Suraiya Faroqhi's "Crime, Women, and Wealth in the Eighteenth-century Anatolian Countryside" (pp. 6-27), on a murder case from near Kayseri (Anatolia) in 1743, begins with a mention of some extra-Ottoman models and an anthropological frame for conflict resolution in rural Anatolia. She sketches not only the figures (most of whom are non-Muslim-Greek and Armenian) and events related to the murder, but also some of the social and economic changes under way in the area through the possessions of litigants (a basket of jewels and textiles belonging to the "deceased woman included woollens that could ha?e come from England via Istanbul because of new trade routes, for instance).
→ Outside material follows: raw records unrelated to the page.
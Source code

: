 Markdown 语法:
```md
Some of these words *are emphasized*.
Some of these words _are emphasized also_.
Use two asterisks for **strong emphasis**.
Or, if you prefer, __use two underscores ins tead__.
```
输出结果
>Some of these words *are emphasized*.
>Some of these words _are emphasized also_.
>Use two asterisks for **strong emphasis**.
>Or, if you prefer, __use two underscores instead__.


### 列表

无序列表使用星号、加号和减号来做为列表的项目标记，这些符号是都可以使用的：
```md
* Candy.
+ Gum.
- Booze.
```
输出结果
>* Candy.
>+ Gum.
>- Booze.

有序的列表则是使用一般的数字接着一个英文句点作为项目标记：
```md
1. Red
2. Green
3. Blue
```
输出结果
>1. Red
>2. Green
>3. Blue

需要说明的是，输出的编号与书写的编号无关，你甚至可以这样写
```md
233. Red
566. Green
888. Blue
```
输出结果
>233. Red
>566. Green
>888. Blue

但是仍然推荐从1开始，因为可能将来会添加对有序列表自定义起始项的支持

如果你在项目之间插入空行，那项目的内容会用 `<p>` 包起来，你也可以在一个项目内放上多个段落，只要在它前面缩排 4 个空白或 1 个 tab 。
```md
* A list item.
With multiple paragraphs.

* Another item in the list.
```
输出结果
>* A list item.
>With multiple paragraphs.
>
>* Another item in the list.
This interesting case shows the commonplace use of "Islamic" courts by non-Muslims in the Kayseri area, and reveals modes of mediation and conflict resolution in the eighteenth-century countryside in general.

Fatma Müge Göçek and Marc David Baer's paper, "Social Boundaries of Ottoman Women's Experience in Eighteenth-Century Galata Court Records" (pp. 48-65) includes a statistical breakdown by ethno-religious group and gender of those who used the kadi courts at various points in the 18th century, revealing both the advantages and drawbacks in the application of sociological methods to Ottoman social history. While Göçek and Baer are sensitive to the context that produced court documents, they tend to apply models derived from very different settings too summarily (historian of gender and science Sandra Harding's model, for instance). This is not, however, the "add Foucault and stir" method employed by Mervat F. Hatem in her "The Professionalization of Health and the Control of Women's Bodies as Modern Govemmentalities in Nineteenth Century Egypt" (pp. 66-80).

Another thought-provoking contribution is Leslie Peirce's "Seniority, Sexuality, and Social Order: the Vocabulary of Gender in Early Modern Ottoman Society" (pp. 169-196), wherein the author considers the various words used in court documents to refer to male and female subjects at every stage of their life cycle, with implications as to how social identity was understood and used. Although not much light is shed on possible changes from one historical period to another, Peirce does look at the specificities in the Ottoman construction of gender and sexuality rather than accept the gender categories as set by historians of Western Europe and North America. There are also several contributions in the field of legal history which, in general have a tendency to neglect the social context of legal documents. Overall, the "Islamic" framework for the collection as a whole is happily undermined by several strong papers which add to our understanding of eighteenth - and nineteenth - century Ottoman society.